__Description of the task__: Where an entry contains a picture, omit the picture and repeat the rest exactly.

--- START ---

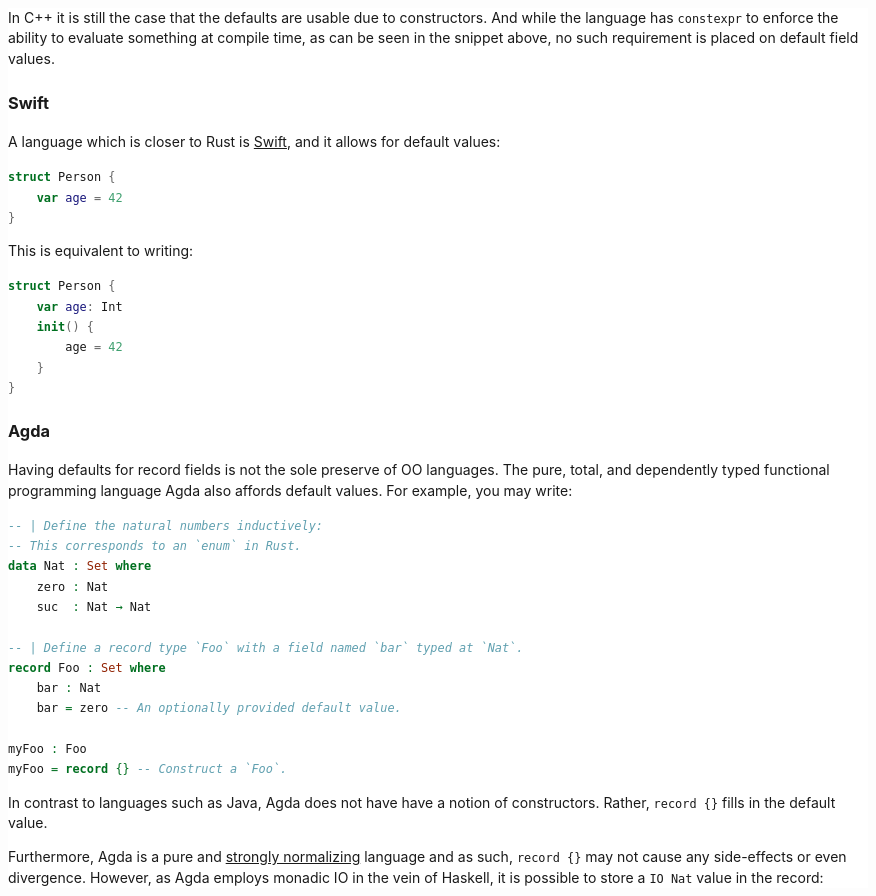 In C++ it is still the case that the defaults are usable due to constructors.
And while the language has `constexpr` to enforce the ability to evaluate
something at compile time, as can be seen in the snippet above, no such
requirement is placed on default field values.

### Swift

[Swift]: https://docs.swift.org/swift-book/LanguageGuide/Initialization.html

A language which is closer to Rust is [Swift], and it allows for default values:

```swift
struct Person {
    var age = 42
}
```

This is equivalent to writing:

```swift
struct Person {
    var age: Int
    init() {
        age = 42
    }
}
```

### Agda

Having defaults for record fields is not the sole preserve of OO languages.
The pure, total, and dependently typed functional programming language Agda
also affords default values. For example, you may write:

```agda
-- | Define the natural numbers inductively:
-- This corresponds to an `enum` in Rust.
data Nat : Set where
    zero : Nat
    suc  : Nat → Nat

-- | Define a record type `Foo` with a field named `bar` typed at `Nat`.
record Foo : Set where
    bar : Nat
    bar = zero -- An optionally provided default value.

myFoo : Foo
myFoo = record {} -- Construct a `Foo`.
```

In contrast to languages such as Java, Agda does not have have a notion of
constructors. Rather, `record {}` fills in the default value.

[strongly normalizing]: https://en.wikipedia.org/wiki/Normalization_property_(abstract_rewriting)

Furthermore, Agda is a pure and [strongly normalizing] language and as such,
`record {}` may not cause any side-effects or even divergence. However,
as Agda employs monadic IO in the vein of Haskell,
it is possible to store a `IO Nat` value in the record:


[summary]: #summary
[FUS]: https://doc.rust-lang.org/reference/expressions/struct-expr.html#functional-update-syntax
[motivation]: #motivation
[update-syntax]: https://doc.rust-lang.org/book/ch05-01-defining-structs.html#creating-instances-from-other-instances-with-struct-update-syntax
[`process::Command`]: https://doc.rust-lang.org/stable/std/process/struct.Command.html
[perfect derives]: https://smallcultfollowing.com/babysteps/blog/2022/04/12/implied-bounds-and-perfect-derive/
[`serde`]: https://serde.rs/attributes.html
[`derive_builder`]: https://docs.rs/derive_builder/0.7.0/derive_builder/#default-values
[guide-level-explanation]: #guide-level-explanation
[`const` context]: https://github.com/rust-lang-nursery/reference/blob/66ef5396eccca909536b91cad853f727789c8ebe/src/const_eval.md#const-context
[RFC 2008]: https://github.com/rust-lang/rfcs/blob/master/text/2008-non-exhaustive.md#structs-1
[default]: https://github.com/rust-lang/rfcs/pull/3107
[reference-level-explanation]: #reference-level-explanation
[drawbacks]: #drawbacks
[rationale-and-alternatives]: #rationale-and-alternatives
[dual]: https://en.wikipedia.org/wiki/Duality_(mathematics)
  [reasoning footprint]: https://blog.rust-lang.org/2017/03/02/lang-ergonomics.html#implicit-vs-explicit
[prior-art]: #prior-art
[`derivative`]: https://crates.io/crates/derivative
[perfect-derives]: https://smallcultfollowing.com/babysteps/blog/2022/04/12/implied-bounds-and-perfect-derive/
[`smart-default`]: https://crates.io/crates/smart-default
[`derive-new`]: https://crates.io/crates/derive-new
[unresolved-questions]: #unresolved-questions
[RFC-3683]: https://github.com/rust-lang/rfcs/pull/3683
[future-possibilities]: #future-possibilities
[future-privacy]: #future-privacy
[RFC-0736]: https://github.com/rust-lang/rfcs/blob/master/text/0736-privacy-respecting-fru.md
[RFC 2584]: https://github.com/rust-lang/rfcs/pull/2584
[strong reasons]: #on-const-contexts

--- END ---

__Output for this task__:
 In C++ it is still the case that the defaults are usable due to constructors.
And while the language has `constexpr` to enforce the ability to evaluate
something at compile time, as can be seen in the snippet above, no such
requirement is placed on default field values.

### Swift

[Swift]: https://docs.swift.org/swift-book/LanguageGuide/Initialization.html

A language which is closer to Rust is [Swift], and it allows for default values:

```swift
struct Person {
    var age = 42
}
```

This is equivalent to writing:

```swift
struct Person {
    var age: Int
    init() {
        age = 42
    }
}
```

### Agda

Having defaults for record fields is not the sole preserve of OO languages.
The pure, total, and dependently typed functional programming language Agda
also affords default values. For example, you may write:

```agda
-- | Define the natural numbers inductively:
-- This corresponds to an `enum` in Rust.
data Nat : Set where
    zero : Nat
    suc  : Nat → Nat

-- | Define a record type `Foo` with a field named `bar` typed at `Nat`.
record Foo : Set where
    bar : Nat
    bar = zero -- An optionally provided default value.

myFoo : Foo
myFoo = record {} -- Construct a `Foo`.
```

In contrast to languages such as Java, Agda does not have have a notion of
constructors. Rather, `record {}` fills in the default value.

[strongly normalizing]: https://en.wikipedia.org/wiki/Normalization_property_(abstract_rewriting)

Furthermore, Agda is a pure and [strongly normalizing] language and as such,
`record {}` may not cause any side-effects or even divergence. However,
as Agda employs monadic IO in the vein of Haskell,
it is possible to store a `IO Nat` value in the record:


[summary]: #summary
[FUS]: https://doc.rust-lang.org/reference/expressions/struct-expr.html#functional-update-syntax
[motivation]: #motivation
[update-syntax]: https://doc.rust-lang.org/book/ch05-01-defining-structs.html#creating-instances-from-other-instances-with-struct-update-syntax
[`process::Command`]: https://doc.rust-lang.org/stable/std/process/struct.Command.html
[perfect derives]: https://smallcultfollowing.com/babysteps/blog/2022/04/12/implied-bounds-and-perfect-derive/
[`serde`]: https://serde.rs/attributes.html
[`derive_builder`]: https://docs.rs/derive_builder/0.7.0/derive_builder/#default-values
[guide-level-explanation]: #guide-level-explanation
[`const` context]: https://github.com/rust-lang-nursery/reference/blob/66ef5396eccca909536b91cad853f727789c8ebe/src/const_eval.md#const-context
[RFC 2008]: https://github.com/rust-lang/rfcs/blob/master/text/2008-non-exhaustive.md#structs-1
[default]: https://github.com/rust-lang/rfcs/pull/3107
[reference-level-explanation]: #reference-level-explanation
[drawbacks]: #drawbacks
[rationale-and-alternatives]: #rationale-and-alternatives
[dual]: https://en.wikipedia.org/wiki/Duality_(mathematics)
  [reasoning footprint]: https://blog.rust-lang.org/2017/03/02/lang-ergonomics.html#implicit-vs-explicit
[prior-art]: #prior-art
[`derivative`]: https://crates.io/crates/derivative
[perfect-derives]: https://smallcultfollowing.com/babysteps/blog/2022/04/12/implied-bounds-and-perfect-derive/
[`smart-default`]: https://crates.io/crates/smart-default
[`derive-new`]: https://crates.io/crates/derive-new
[unresolved-questions]: #unresolved-questions
[RFC-3683]: https://github.com/rust-lang/rfcs/pull/3683
[future-possibilities]: #future-possibilities
[future-privacy]: #future-privacy
[RFC-0736]: https://github.com/rust-lang/rfcs/blob/master/text/0736-privacy-respecting-fru.md
[RFC 2584]: https://github.com/rust-lang/rfcs/pull/2584
[strong reasons]: #on-const-contexts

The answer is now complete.